Switzerland could become the first country to outlaw PowerPoint presentations if a new party runs in the October parliamentary elections.
Matthias Poehm, founder of the Anti-PowerPoint Party, claims that 350 billion euros (US$508.87 billion) could be saved globally each year by ditching the scourge of public speaking.
Poehm believes that the software takes people away from their work and teaches them little.
“There is a solution,” he says. “A flipchart.”
On leaving academia seven years ago, I vowed that I would never use PowerPoint again.
I still speak at conferences, though, and have been known to rant at organizers when asked in advance for my PowerPoint presentation.
I inform them that I will be turning up with a set of index cards on which I have jotted down key points, but will not be boring my audience to tears with fiddly slides consisting of flying text, fussy fonts or photo montages.
Call me old-fashioned, but I believe in having a real discussion about ideas as opposed to force-feeding an increasingly sleepy crowd with numerous graphs and bullet points projected on to the nearest wall.

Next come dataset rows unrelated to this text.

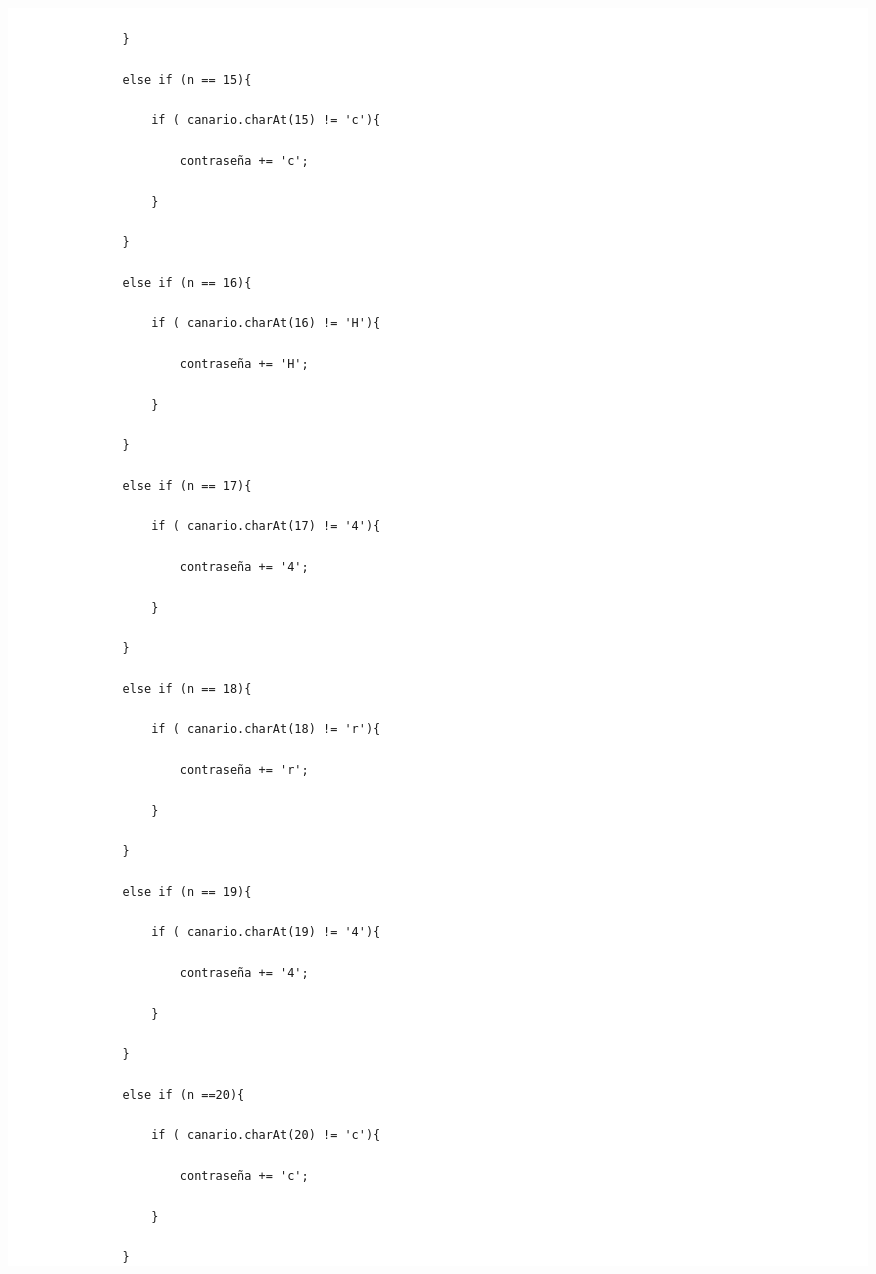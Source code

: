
 ```java()

                }

                else if (n == 15){

                    if ( canario.charAt(15) != 'c'){

                        contraseña += 'c';

                    }  

                }

                else if (n == 16){

                    if ( canario.charAt(16) != 'H'){

                        contraseña += 'H';

                    }

                }

                else if (n == 17){

                    if ( canario.charAt(17) != '4'){

                        contraseña += '4';

                    }  

                }

                else if (n == 18){

                    if ( canario.charAt(18) != 'r'){

                        contraseña += 'r';

                    }

                }

                else if (n == 19){

                    if ( canario.charAt(19) != '4'){

                        contraseña += '4';

                    }  

                }

                else if (n ==20){

                    if ( canario.charAt(20) != 'c'){

                        contraseña += 'c';

                    }

                }

```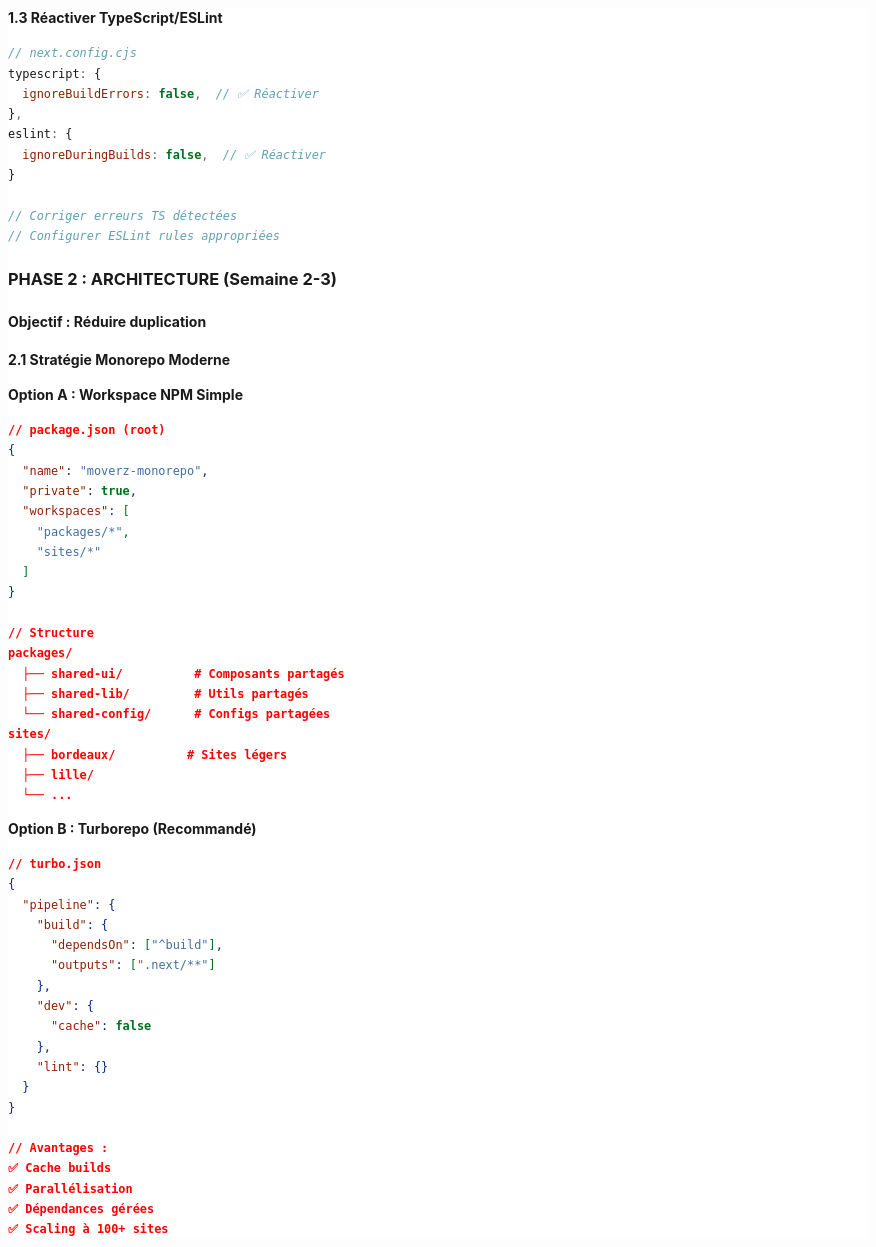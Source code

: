 **1.3 Réactiver TypeScript/ESLint**
```javascript
// next.config.cjs
typescript: {
  ignoreBuildErrors: false,  // ✅ Réactiver
},
eslint: {
  ignoreDuringBuilds: false,  // ✅ Réactiver
}

// Corriger erreurs TS détectées
// Configurer ESLint rules appropriées
```

### PHASE 2 : ARCHITECTURE (Semaine 2-3)

#### Objectif : Réduire duplication

**2.1 Stratégie Monorepo Moderne**

**Option A : Workspace NPM Simple**
```json
// package.json (root)
{
  "name": "moverz-monorepo",
  "private": true,
  "workspaces": [
    "packages/*",
    "sites/*"
  ]
}

// Structure
packages/
  ├── shared-ui/          # Composants partagés
  ├── shared-lib/         # Utils partagés
  └── shared-config/      # Configs partagées
sites/
  ├── bordeaux/          # Sites légers
  ├── lille/
  └── ...
```

**Option B : Turborepo (Recommandé)**
```json
// turbo.json
{
  "pipeline": {
    "build": {
      "dependsOn": ["^build"],
      "outputs": [".next/**"]
    },
    "dev": {
      "cache": false
    },
    "lint": {}
  }
}

// Avantages :
✅ Cache builds
✅ Parallélisation
✅ Dépendances gérées
✅ Scaling à 100+ sites
```

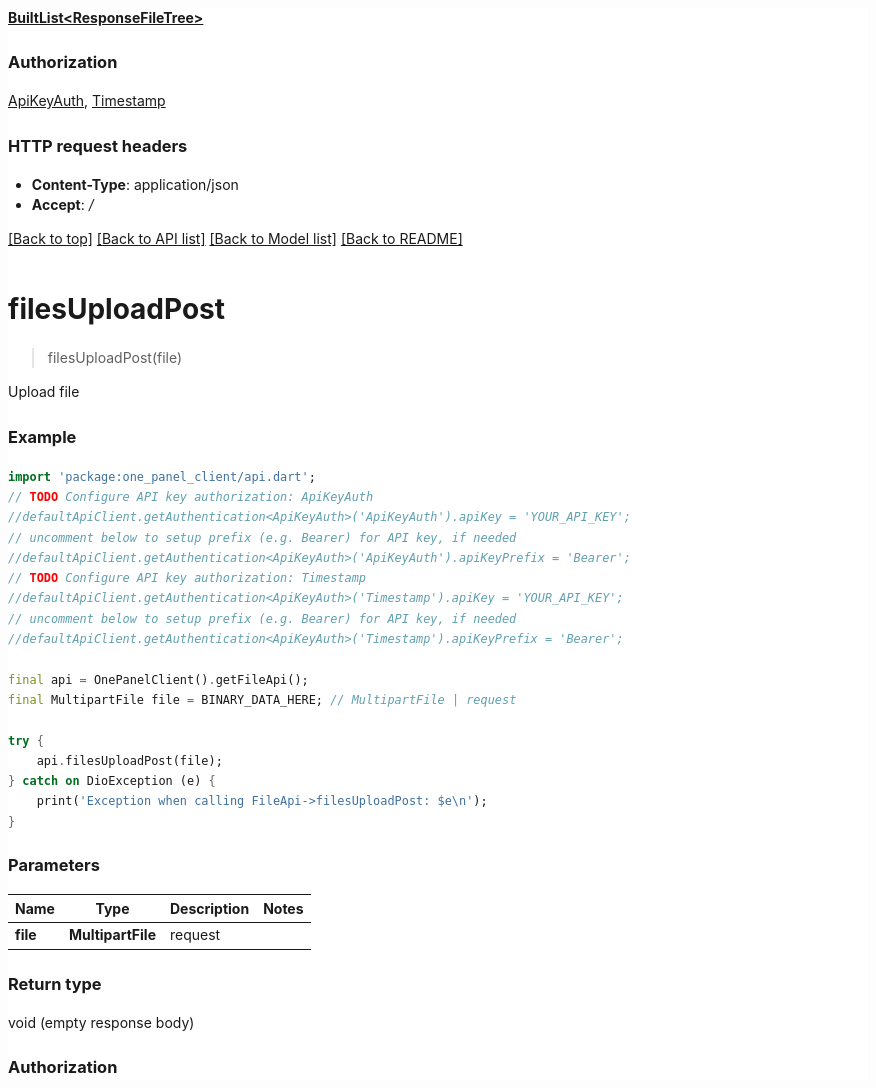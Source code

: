 [**BuiltList&lt;ResponseFileTree&gt;**](ResponseFileTree.md)

### Authorization

[ApiKeyAuth](../README.md#ApiKeyAuth), [Timestamp](../README.md#Timestamp)

### HTTP request headers

 - **Content-Type**: application/json
 - **Accept**: */*

[[Back to top]](#) [[Back to API list]](../README.md#documentation-for-api-endpoints) [[Back to Model list]](../README.md#documentation-for-models) [[Back to README]](../README.md)

# **filesUploadPost**
> filesUploadPost(file)

Upload file

### Example
```dart
import 'package:one_panel_client/api.dart';
// TODO Configure API key authorization: ApiKeyAuth
//defaultApiClient.getAuthentication<ApiKeyAuth>('ApiKeyAuth').apiKey = 'YOUR_API_KEY';
// uncomment below to setup prefix (e.g. Bearer) for API key, if needed
//defaultApiClient.getAuthentication<ApiKeyAuth>('ApiKeyAuth').apiKeyPrefix = 'Bearer';
// TODO Configure API key authorization: Timestamp
//defaultApiClient.getAuthentication<ApiKeyAuth>('Timestamp').apiKey = 'YOUR_API_KEY';
// uncomment below to setup prefix (e.g. Bearer) for API key, if needed
//defaultApiClient.getAuthentication<ApiKeyAuth>('Timestamp').apiKeyPrefix = 'Bearer';

final api = OnePanelClient().getFileApi();
final MultipartFile file = BINARY_DATA_HERE; // MultipartFile | request

try {
    api.filesUploadPost(file);
} catch on DioException (e) {
    print('Exception when calling FileApi->filesUploadPost: $e\n');
}
```

### Parameters

Name | Type | Description  | Notes
------------- | ------------- | ------------- | -------------
 **file** | **MultipartFile**| request | 

### Return type

void (empty response body)

### Authorization
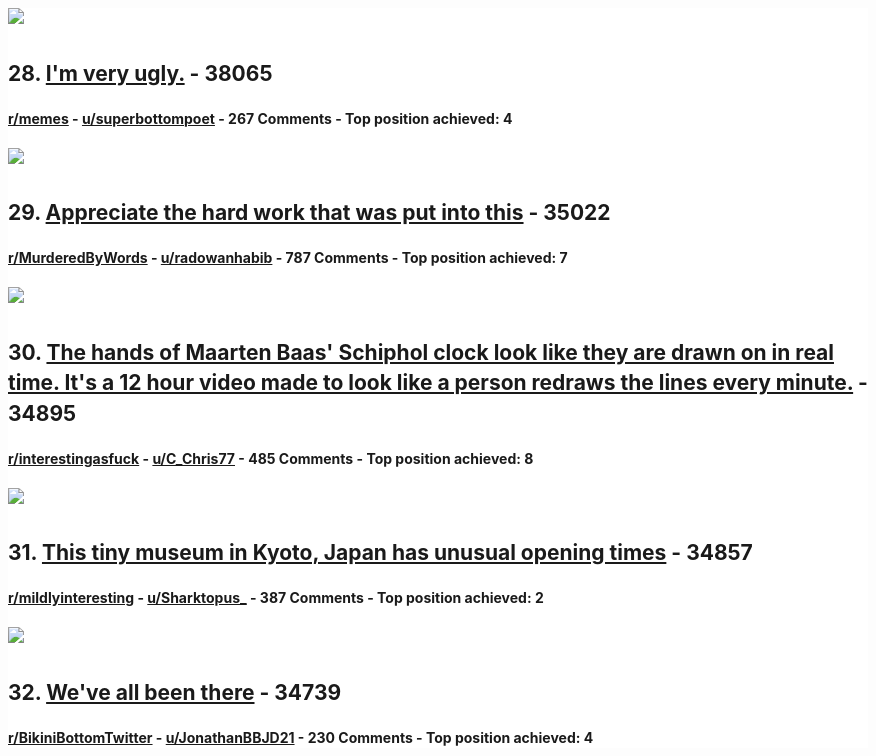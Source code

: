 <a href="https://gfycat.com/rigiddrearyalaskajingle-rated-modern-media-tm"><img src="https://a.thumbs.redditmedia.com/JL0aDRKU82Bo_uqy_zWk8GUJUcSRS-NM0sn1d1Ejwt8.jpg"></img></a>

## 28. [I'm very ugly.](http://reddit.com/r/memes/comments/bcrap1/im_very_ugly/) - 38065
#### [r/memes](http://reddit.com/r/memes) - [u/superbottompoet](http://reddit.com/u/superbottompoet) - 267 Comments - Top position achieved: 4

<a href="https://i.redd.it/zw99ocfbp1s21.jpg"><img src="https://b.thumbs.redditmedia.com/LehEh-Jb6pjGNKrbKgrQ7szkTOZQjBgd_ib5gpRzAaE.jpg"></img></a>

## 29. [Appreciate the hard work that was put into this](http://reddit.com/r/MurderedByWords/comments/bct21v/appreciate_the_hard_work_that_was_put_into_this/) - 35022
#### [r/MurderedByWords](http://reddit.com/r/MurderedByWords) - [u/radowanhabib](http://reddit.com/u/radowanhabib) - 787 Comments - Top position achieved: 7

<a href="https://i.redd.it/btrl2tu6j2s21.jpg"><img src="https://b.thumbs.redditmedia.com/dO2W1XWGHAXO_-PULnlSSggY5vGGcu5lPNKwqyMZAIU.jpg"></img></a>

## 30. [The hands of Maarten Baas' Schiphol clock look like they are drawn on in real time. It's a 12 hour video made to look like a person redraws the lines every minute.](http://reddit.com/r/interestingasfuck/comments/bcs1la/the_hands_of_maarten_baas_schiphol_clock_look/) - 34895
#### [r/interestingasfuck](http://reddit.com/r/interestingasfuck) - [u/C_Chris77](http://reddit.com/u/C_Chris77) - 485 Comments - Top position achieved: 8

<a href="https://i.imgur.com/s8kc5mV.gifv"><img src="https://b.thumbs.redditmedia.com/lwz4_tTTQmuaaYRc95ZcQD5SWURIX8lW9hsrX97WS-I.jpg"></img></a>

## 31. [This tiny museum in Kyoto, Japan has unusual opening times](http://reddit.com/r/mildlyinteresting/comments/bcql07/this_tiny_museum_in_kyoto_japan_has_unusual/) - 34857
#### [r/mildlyinteresting](http://reddit.com/r/mildlyinteresting) - [u/Sharktopus_](http://reddit.com/u/Sharktopus_) - 387 Comments - Top position achieved: 2

<a href="https://i.imgur.com/hA3bShd.jpg"><img src="https://b.thumbs.redditmedia.com/MCZlrMp2fBnSiwW-ZVIJH8Jkd0HAQDUwk0RWkvkLfjE.jpg"></img></a>

## 32. [We've all been there](http://reddit.com/r/BikiniBottomTwitter/comments/bcp74i/weve_all_been_there/) - 34739
#### [r/BikiniBottomTwitter](http://reddit.com/r/BikiniBottomTwitter) - [u/JonathanBBJD21](http://reddit.com/u/JonathanBBJD21) - 230 Comments - Top position achieved: 4
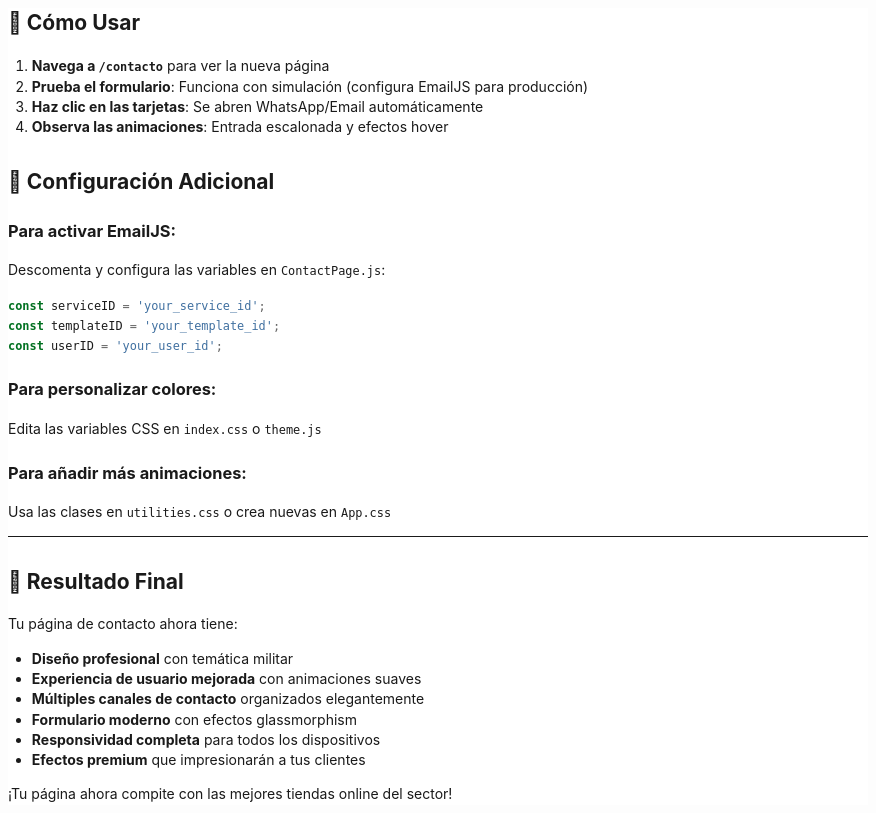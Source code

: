 ## 🚀 Cómo Usar

1. **Navega a `/contacto`** para ver la nueva página
2. **Prueba el formulario**: Funciona con simulación (configura EmailJS para producción)
3. **Haz clic en las tarjetas**: Se abren WhatsApp/Email automáticamente
4. **Observa las animaciones**: Entrada escalonada y efectos hover

## 🔧 Configuración Adicional

### **Para activar EmailJS:**
Descomenta y configura las variables en `ContactPage.js`:
```javascript
const serviceID = 'your_service_id';
const templateID = 'your_template_id';
const userID = 'your_user_id';
```

### **Para personalizar colores:**
Edita las variables CSS en `index.css` o `theme.js`

### **Para añadir más animaciones:**
Usa las clases en `utilities.css` o crea nuevas en `App.css`

---

## 🎉 Resultado Final

Tu página de contacto ahora tiene:
- **Diseño profesional** con temática militar
- **Experiencia de usuario mejorada** con animaciones suaves
- **Múltiples canales de contacto** organizados elegantemente
- **Formulario moderno** con efectos glassmorphism
- **Responsividad completa** para todos los dispositivos
- **Efectos premium** que impresionarán a tus clientes

¡Tu página ahora compite con las mejores tiendas online del sector!
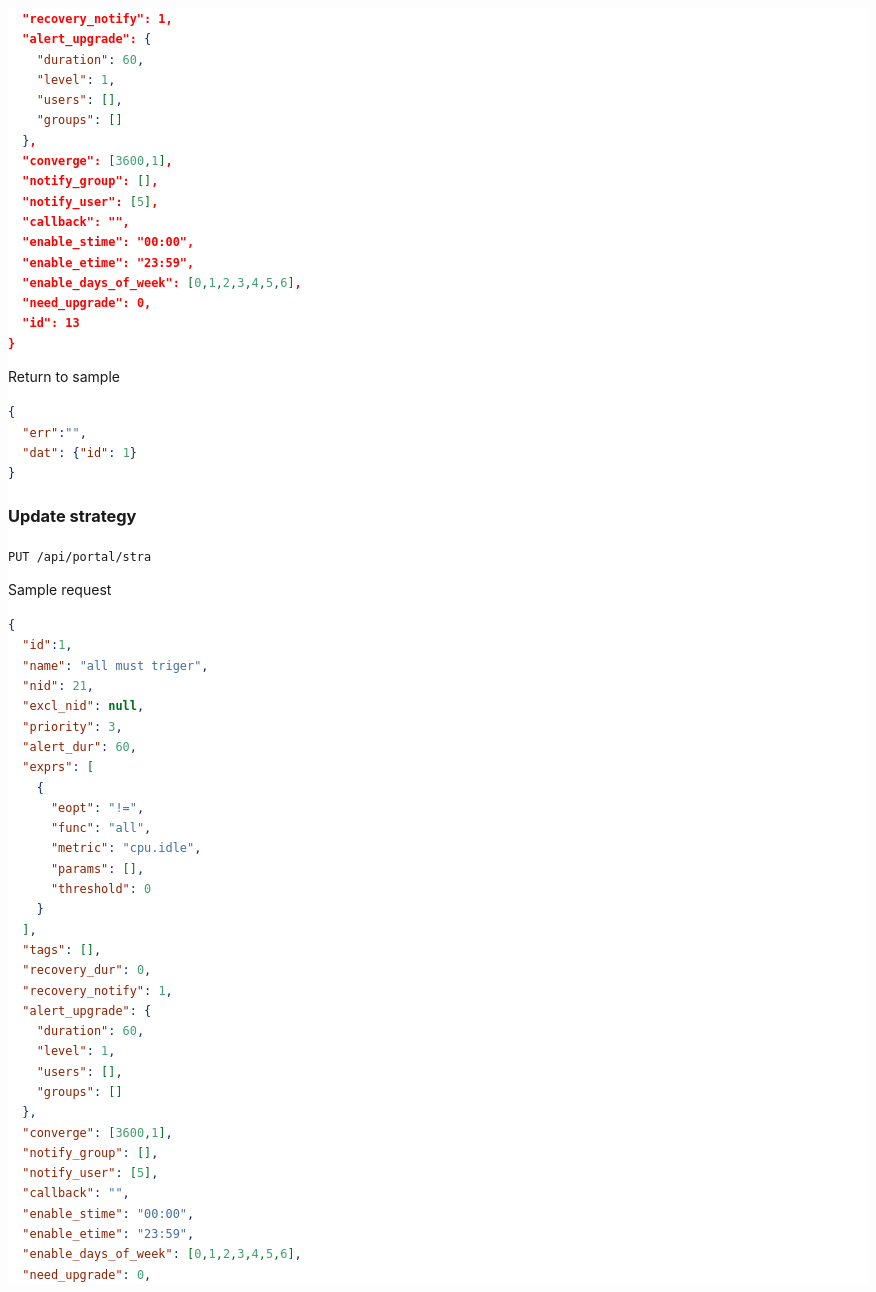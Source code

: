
 ```json
  "recovery_notify": 1,
  "alert_upgrade": {
    "duration": 60,
    "level": 1,
    "users": [],
    "groups": []
  },
  "converge": [3600,1],
  "notify_group": [],
  "notify_user": [5],
  "callback": "",
  "enable_stime": "00:00",
  "enable_etime": "23:59",
  "enable_days_of_week": [0,1,2,3,4,5,6],
  "need_upgrade": 0,
  "id": 13
}
```
Return to sample
```json
{
  "err":"",
  "dat": {"id": 1}
}
```

### Update strategy
`PUT /api/portal/stra`

Sample request
```json
{
  "id":1,
  "name": "all must triger", 
  "nid": 21,
  "excl_nid": null,    
  "priority": 3,
  "alert_dur": 60,    
  "exprs": [
    { 
      "eopt": "!=",
      "func": "all",
      "metric": "cpu.idle",
      "params": [],
      "threshold": 0
    }
  ],
  "tags": [],
  "recovery_dur": 0,
  "recovery_notify": 1,
  "alert_upgrade": {
    "duration": 60,
    "level": 1,
    "users": [],
    "groups": []
  },
  "converge": [3600,1],
  "notify_group": [],
  "notify_user": [5],
  "callback": "",
  "enable_stime": "00:00",
  "enable_etime": "23:59",
  "enable_days_of_week": [0,1,2,3,4,5,6],
  "need_upgrade": 0,
```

Sometimes I wonder why we even bother showing up to hear a colleague elucidate on their thesis, when we are helpfully posted an advance printout of the presentation.
As the speaker is building to a crucial statistic, delegates have long finished and are doing the crossword instead.
If Poehm gains 10,000 signatures his party is free to run candidates in the election. So far, fewer than 300 people have put their names to the cause. Unfortunately, I don’t think a move to Switzerland is on the cards for me.